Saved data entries
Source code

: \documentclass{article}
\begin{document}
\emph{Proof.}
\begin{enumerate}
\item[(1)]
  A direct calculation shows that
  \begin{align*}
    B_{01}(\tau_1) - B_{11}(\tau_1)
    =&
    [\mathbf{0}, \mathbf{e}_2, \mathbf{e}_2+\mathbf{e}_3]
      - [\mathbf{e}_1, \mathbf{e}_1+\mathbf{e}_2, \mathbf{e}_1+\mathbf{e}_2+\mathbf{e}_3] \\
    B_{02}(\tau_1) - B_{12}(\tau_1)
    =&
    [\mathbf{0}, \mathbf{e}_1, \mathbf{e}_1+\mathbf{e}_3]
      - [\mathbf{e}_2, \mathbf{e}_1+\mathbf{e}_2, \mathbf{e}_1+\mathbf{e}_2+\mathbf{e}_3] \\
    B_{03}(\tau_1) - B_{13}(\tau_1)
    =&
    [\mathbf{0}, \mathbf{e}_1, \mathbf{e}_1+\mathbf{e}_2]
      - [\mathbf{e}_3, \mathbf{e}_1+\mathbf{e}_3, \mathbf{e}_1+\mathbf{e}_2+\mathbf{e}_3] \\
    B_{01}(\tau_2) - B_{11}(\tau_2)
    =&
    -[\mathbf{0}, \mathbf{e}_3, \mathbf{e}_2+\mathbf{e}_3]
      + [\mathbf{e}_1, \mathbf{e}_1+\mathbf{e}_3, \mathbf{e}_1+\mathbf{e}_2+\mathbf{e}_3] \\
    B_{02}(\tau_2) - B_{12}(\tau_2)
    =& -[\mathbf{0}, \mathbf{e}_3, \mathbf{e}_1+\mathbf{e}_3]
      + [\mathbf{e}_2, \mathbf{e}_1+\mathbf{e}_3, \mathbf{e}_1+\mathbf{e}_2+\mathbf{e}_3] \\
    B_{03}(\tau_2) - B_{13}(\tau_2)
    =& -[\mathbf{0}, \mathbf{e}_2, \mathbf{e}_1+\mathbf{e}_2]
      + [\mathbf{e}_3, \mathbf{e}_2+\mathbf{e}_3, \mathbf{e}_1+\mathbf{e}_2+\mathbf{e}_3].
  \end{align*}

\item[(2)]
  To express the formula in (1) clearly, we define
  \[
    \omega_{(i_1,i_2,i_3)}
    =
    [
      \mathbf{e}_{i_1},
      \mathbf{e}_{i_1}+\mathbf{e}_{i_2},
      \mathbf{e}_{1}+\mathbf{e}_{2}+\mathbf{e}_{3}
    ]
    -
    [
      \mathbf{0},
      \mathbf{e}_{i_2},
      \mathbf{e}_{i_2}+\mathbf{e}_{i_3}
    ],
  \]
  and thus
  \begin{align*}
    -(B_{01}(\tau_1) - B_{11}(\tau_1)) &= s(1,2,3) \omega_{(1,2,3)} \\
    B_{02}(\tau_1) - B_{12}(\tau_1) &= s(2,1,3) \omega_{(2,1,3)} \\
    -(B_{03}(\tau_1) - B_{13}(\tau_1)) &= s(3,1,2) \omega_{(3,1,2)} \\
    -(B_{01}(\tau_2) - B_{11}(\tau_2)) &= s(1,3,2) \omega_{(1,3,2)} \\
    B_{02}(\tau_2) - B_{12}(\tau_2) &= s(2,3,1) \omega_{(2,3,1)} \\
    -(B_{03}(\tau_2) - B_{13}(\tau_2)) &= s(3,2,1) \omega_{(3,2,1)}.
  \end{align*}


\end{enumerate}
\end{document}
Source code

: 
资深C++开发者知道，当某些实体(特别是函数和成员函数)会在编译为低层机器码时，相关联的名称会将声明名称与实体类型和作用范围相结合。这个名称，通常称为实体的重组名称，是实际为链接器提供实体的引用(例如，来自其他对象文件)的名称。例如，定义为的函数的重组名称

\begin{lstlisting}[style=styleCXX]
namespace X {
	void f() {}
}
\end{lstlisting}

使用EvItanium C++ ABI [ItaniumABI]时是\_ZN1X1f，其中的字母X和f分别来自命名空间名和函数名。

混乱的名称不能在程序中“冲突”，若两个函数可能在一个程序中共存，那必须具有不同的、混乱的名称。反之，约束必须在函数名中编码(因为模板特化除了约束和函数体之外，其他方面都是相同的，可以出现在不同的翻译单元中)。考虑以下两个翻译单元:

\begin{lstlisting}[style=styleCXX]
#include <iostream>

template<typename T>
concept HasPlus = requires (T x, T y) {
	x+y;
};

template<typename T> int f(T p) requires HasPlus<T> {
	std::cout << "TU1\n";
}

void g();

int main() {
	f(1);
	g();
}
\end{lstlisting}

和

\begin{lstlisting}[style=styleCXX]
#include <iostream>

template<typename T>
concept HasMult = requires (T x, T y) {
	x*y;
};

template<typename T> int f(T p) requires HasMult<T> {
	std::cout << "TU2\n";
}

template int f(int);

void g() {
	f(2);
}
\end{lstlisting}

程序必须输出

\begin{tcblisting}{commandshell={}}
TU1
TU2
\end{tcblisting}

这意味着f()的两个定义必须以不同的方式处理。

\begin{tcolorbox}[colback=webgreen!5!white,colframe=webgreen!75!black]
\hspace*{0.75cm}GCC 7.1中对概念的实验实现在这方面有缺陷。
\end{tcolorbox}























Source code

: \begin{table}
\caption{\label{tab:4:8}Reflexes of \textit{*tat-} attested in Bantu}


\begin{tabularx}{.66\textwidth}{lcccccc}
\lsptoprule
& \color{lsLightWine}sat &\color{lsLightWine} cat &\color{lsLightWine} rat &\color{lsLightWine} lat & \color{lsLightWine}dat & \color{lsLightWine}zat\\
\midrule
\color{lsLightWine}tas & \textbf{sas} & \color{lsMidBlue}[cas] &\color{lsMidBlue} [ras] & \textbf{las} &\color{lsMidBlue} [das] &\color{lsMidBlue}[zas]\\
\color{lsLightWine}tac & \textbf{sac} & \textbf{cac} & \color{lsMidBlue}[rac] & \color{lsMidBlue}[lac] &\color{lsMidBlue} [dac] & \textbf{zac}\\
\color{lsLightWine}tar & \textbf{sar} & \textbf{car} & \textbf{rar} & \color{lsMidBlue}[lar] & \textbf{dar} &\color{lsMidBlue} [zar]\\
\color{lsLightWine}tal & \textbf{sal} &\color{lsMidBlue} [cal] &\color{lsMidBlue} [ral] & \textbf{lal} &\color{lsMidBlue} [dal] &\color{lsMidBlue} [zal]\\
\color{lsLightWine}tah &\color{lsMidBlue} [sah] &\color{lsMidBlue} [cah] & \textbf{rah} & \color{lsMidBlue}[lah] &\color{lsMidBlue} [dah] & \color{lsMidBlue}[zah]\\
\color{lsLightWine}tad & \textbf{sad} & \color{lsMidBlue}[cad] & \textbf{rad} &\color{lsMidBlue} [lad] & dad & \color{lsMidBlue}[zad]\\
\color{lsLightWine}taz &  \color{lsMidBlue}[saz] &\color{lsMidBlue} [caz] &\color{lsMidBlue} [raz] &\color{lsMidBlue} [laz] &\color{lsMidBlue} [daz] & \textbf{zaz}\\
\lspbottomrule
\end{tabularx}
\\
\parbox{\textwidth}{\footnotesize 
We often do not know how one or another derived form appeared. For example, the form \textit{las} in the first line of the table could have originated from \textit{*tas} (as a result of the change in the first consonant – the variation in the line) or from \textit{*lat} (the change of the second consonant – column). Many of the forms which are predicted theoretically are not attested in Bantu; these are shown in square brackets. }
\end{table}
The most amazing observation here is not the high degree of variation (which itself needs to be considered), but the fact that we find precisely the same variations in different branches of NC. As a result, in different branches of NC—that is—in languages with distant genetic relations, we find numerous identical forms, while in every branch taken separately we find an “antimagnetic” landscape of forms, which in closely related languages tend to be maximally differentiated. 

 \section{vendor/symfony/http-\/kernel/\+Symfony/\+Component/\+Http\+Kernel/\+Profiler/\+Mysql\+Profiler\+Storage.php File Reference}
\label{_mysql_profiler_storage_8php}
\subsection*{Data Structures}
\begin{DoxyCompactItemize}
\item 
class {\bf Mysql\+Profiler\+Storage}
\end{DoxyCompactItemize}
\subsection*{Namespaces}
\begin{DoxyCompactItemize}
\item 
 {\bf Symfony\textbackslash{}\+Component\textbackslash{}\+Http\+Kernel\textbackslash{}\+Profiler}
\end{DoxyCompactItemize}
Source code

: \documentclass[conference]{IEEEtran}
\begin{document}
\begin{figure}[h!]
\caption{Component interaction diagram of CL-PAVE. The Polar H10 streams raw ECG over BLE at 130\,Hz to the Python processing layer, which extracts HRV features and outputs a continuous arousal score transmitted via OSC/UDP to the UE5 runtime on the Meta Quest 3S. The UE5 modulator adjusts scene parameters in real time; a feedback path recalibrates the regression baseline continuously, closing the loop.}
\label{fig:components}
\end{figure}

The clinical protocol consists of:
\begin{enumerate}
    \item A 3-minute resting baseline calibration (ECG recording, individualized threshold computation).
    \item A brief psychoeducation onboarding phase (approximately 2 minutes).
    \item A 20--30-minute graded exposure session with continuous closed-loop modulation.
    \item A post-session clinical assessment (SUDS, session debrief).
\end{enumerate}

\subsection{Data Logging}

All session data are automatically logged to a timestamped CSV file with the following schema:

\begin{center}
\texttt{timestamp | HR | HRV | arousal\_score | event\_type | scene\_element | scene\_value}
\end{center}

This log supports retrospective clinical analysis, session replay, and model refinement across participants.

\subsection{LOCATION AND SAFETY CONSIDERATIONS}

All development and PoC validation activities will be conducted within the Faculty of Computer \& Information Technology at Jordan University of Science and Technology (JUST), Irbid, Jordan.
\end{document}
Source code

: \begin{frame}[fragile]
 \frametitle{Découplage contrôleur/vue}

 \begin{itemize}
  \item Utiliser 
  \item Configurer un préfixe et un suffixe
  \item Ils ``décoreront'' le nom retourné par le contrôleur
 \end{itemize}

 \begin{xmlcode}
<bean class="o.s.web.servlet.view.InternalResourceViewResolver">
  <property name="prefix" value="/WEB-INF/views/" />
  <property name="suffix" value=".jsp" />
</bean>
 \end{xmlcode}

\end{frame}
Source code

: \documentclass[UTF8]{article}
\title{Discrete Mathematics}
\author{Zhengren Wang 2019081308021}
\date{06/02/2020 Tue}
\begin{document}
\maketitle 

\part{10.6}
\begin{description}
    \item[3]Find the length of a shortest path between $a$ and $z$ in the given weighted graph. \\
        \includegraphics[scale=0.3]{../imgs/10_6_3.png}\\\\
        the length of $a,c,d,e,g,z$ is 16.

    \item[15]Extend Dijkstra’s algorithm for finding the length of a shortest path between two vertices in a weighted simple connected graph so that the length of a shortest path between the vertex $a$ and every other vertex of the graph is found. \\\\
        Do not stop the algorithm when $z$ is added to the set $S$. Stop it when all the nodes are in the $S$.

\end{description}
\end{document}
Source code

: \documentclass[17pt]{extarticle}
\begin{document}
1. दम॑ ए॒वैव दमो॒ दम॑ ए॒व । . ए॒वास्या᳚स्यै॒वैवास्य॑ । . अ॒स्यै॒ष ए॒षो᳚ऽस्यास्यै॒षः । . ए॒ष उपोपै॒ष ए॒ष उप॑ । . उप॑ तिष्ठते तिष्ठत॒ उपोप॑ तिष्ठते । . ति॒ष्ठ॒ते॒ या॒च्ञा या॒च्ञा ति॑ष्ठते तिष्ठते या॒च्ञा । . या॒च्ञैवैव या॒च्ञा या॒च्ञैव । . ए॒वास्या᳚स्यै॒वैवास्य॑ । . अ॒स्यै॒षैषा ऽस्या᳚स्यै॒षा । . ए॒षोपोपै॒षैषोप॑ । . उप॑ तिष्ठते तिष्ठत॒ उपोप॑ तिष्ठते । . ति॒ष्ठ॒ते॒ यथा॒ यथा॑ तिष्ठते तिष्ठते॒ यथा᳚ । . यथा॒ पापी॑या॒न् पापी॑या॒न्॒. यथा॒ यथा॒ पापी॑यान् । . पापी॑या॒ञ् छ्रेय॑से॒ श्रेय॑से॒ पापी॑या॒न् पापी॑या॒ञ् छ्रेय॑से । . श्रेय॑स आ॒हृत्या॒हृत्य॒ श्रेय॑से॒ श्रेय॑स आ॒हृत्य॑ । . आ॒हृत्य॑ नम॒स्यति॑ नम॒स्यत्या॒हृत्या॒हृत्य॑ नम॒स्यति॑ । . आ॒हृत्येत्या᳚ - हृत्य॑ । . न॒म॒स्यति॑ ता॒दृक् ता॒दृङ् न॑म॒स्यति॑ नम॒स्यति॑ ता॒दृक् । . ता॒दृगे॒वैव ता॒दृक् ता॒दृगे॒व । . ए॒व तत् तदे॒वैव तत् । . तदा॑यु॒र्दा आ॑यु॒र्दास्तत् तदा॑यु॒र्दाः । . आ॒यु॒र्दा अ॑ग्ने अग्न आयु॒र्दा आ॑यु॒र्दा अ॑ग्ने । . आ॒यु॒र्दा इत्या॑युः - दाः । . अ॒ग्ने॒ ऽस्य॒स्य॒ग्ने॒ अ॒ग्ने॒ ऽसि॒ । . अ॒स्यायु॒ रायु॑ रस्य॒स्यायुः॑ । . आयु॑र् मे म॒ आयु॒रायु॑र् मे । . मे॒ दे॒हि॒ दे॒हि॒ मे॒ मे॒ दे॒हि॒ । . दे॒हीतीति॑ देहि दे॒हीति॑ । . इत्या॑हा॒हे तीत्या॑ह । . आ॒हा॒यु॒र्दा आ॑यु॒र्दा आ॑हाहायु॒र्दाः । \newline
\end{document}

• What to do
Determine the number of lines in the data that contain "attested" as a word or string, and state only that number.

• Reply to the exercise
2